Elon Musk often reminds me of a quote from TS Eliot, my favorite poet: “Only those who go too far, can possibly find out how far one can go.”

Events of the recent past demonstrate that he often goes too far. But in terms of cars, spaceships, solar panels and Hyperloos, he is likely to be the one who demonstrates how far one can go.

Three cases in point:

1. Robotic Manufacturing. In May 2017, he boasted that the Tesla Model 3 factory would be the most automated in the world with an output of 75,000 vehicles per quarter because of the superior productivity of robots. But at the end of Q1 2018, the factory produced a comparatively limp output of 10,000. The reason, he discovered and declared in an interview was that “humans are underrated.”

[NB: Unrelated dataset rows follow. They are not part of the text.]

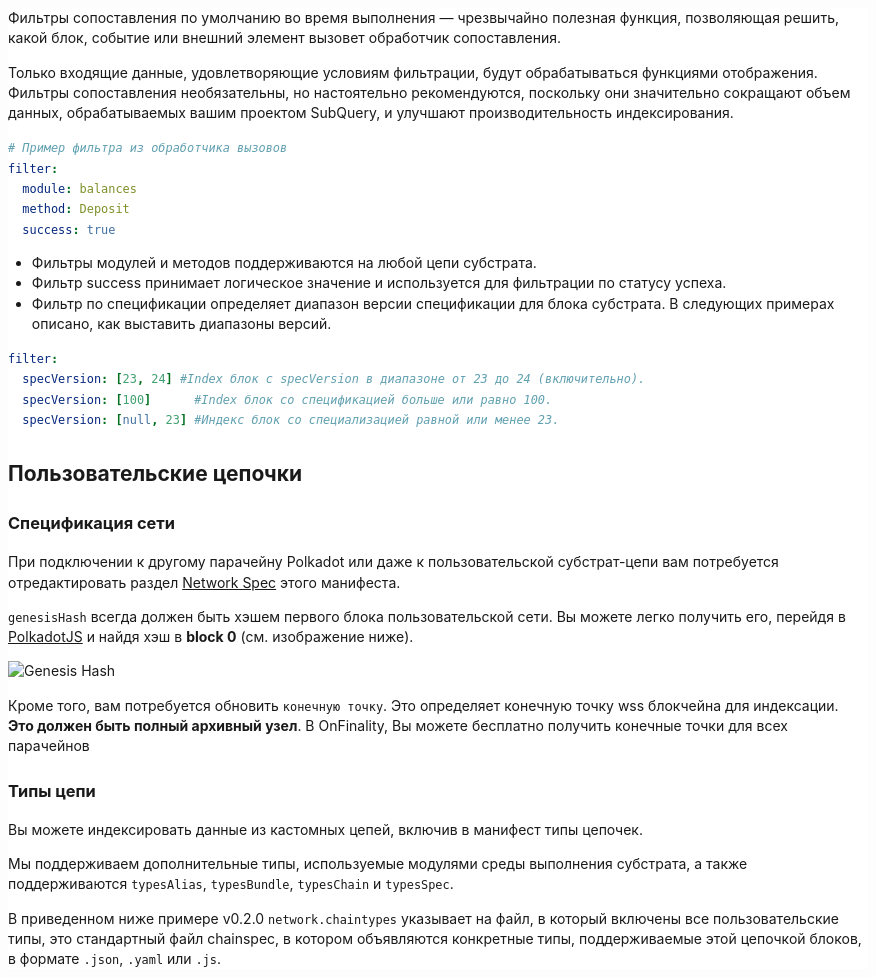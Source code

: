 Фильтры сопоставления по умолчанию во время выполнения — чрезвычайно полезная функция, позволяющая решить, какой блок, событие или внешний элемент вызовет обработчик сопоставления.

Только входящие данные, удовлетворяющие условиям фильтрации, будут обрабатываться функциями отображения. Фильтры сопоставления необязательны, но настоятельно рекомендуются, поскольку они значительно сокращают объем данных, обрабатываемых вашим проектом SubQuery, и улучшают производительность индексирования.

```yaml
# Пример фильтра из обработчика вызовов
filter:
  module: balances
  method: Deposit
  success: true
```

- Фильтры модулей и методов поддерживаются на любой цепи субстрата.
- Фильтр success принимает логическое значение и используется для фильтрации по статусу успеха.
- Фильтр по спецификации определяет диапазон версии спецификации для блока субстрата. В следующих примерах описано, как выставить диапазоны версий.

```yaml
filter:
  specVersion: [23, 24] #Index блок с specVersion в диапазоне от 23 до 24 (включительно).
  specVersion: [100]      #Index блок со спецификацией больше или равно 100.
  specVersion: [null, 23] #Индекс блок со специализацией равной или менее 23.
```

## Пользовательские цепочки

### Спецификация сети

При подключении к другому парачейну Polkadot или даже к пользовательской субстрат-цепи вам потребуется отредактировать раздел [Network Spec](#network-spec) этого манифеста.

`genesisHash` всегда должен быть хэшем первого блока пользовательской сети. Вы можете легко получить его, перейдя в [PolkadotJS](https://polkadot.js.org/apps/?rpc=wss%3A%2F%2Fkusama.api.onfinality.io%2Fpublic-ws#/explorer/query/0) и найдя хэш в **block 0** (см. изображение ниже).

![Genesis Hash](/assets/img/genesis-hash.jpg)

Кроме того, вам потребуется обновить `конечную точку`. Это определяет конечную точку wss блокчейна для индексации. **Это должен быть полный архивный узел**. В OnFinality, Вы можете бесплатно получить конечные точки для всех парачейнов

### Типы цепи

Вы можете индексировать данные из кастомных цепей, включив в манифест типы цепочек.

Мы поддерживаем дополнительные типы, используемые модулями среды выполнения субстрата, а также поддерживаются `typesAlias`, `typesBundle`, `typesChain` и `typesSpec`.

В приведенном ниже примере v0.2.0 `network.chaintypes` указывает на файл, в который включены все пользовательские типы, это стандартный файл chainspec, в котором объявляются конкретные типы, поддерживаемые этой цепочкой блоков, в формате `.json`, `.yaml` или `.js`.
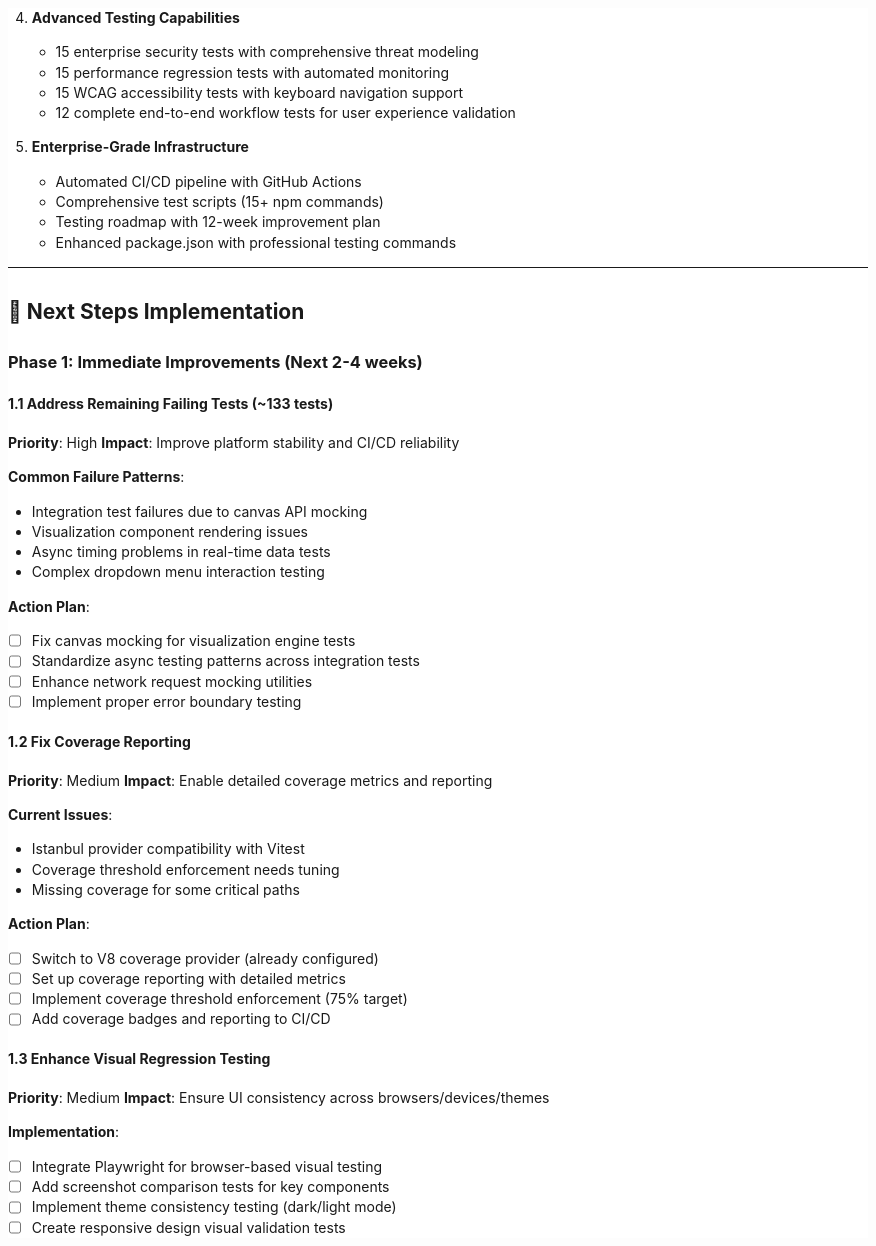 4. **Advanced Testing Capabilities**
   - 15 enterprise security tests with comprehensive threat modeling
   - 15 performance regression tests with automated monitoring
   - 15 WCAG accessibility tests with keyboard navigation support
   - 12 complete end-to-end workflow tests for user experience validation

5. **Enterprise-Grade Infrastructure**
   - Automated CI/CD pipeline with GitHub Actions
   - Comprehensive test scripts (15+ npm commands)
   - Testing roadmap with 12-week improvement plan
   - Enhanced package.json with professional testing commands

---

## 🚀 **Next Steps Implementation**

### **Phase 1: Immediate Improvements (Next 2-4 weeks)**
#### **1.1 Address Remaining Failing Tests (~133 tests)**
**Priority**: High
**Impact**: Improve platform stability and CI/CD reliability

**Common Failure Patterns**:
- Integration test failures due to canvas API mocking
- Visualization component rendering issues
- Async timing problems in real-time data tests
- Complex dropdown menu interaction testing

**Action Plan**:
- [ ] Fix canvas mocking for visualization engine tests
- [ ] Standardize async testing patterns across integration tests
- [ ] Enhance network request mocking utilities
- [ ] Implement proper error boundary testing

#### **1.2 Fix Coverage Reporting**
**Priority**: Medium
**Impact**: Enable detailed coverage metrics and reporting

**Current Issues**:
- Istanbul provider compatibility with Vitest
- Coverage threshold enforcement needs tuning
- Missing coverage for some critical paths

**Action Plan**:
- [ ] Switch to V8 coverage provider (already configured)
- [ ] Set up coverage reporting with detailed metrics
- [ ] Implement coverage threshold enforcement (75% target)
- [ ] Add coverage badges and reporting to CI/CD

#### **1.3 Enhance Visual Regression Testing**
**Priority**: Medium
**Impact**: Ensure UI consistency across browsers/devices/themes

**Implementation**:
- [ ] Integrate Playwright for browser-based visual testing
- [ ] Add screenshot comparison tests for key components
- [ ] Implement theme consistency testing (dark/light mode)
- [ ] Create responsive design visual validation tests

Admitting that the miscalculation was his mistake and that people just do some things better than robots, he had Tesla pulled out a major chunk of the automation and replace it with sentient beings. In short, Musk went too far. His company and his reputation are paying a significant price for it, but at the end of the day, the Tesla is probably the most significant improvement in ground transportation since the Model T Ford.

2. SpaceX Rockets. Musk has looked to the future, done some deep thinking about it and it scares the hell out of him. But instead of walking around carrying a sign warning “The End is Near,” he has created an economic opportunity. There may come a time–not as far into the future as any of us would want, that Earth becomes uninhabitable. With that in mind, he created SpaceX which has proven that Silicon Valley technology can expedite space travel faster, better and far more cheaply, with private financing than NASA can do with government backing and traditional contractors. His goal is to build a human colony on Mars, where humans might create an inhabitable environment after destroying the one we have here.

On Sept. 19, he announced one giant leap for humankind when he announced that Yusaku Maezawa has chartered a ride on the SpaceX Big Falcon Rocket. The Japanese billionaire will bring along six-to-eight artists as guests. The flight is scheduled for 2023, but Musk schedules have been known to slip. To me, that is of little matter so much as that Musk, more than any other individual I can think of, is exploring how far we may need to go.